> _Brief_: The output must match the entries below exactly, with pictures removed.

Saved data entries:
---------------

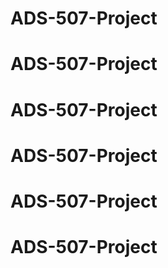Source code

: # ADS-507-Project
# ADS-507-Project
# ADS-507-Project
# ADS-507-Project
# ADS-507-Project
# ADS-507-Project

---------------

> _Reply to the exercise_:
Source code

: # ADS-507-Project
# ADS-507-Project
# ADS-507-Project
# ADS-507-Project
# ADS-507-Project
# ADS-507-Project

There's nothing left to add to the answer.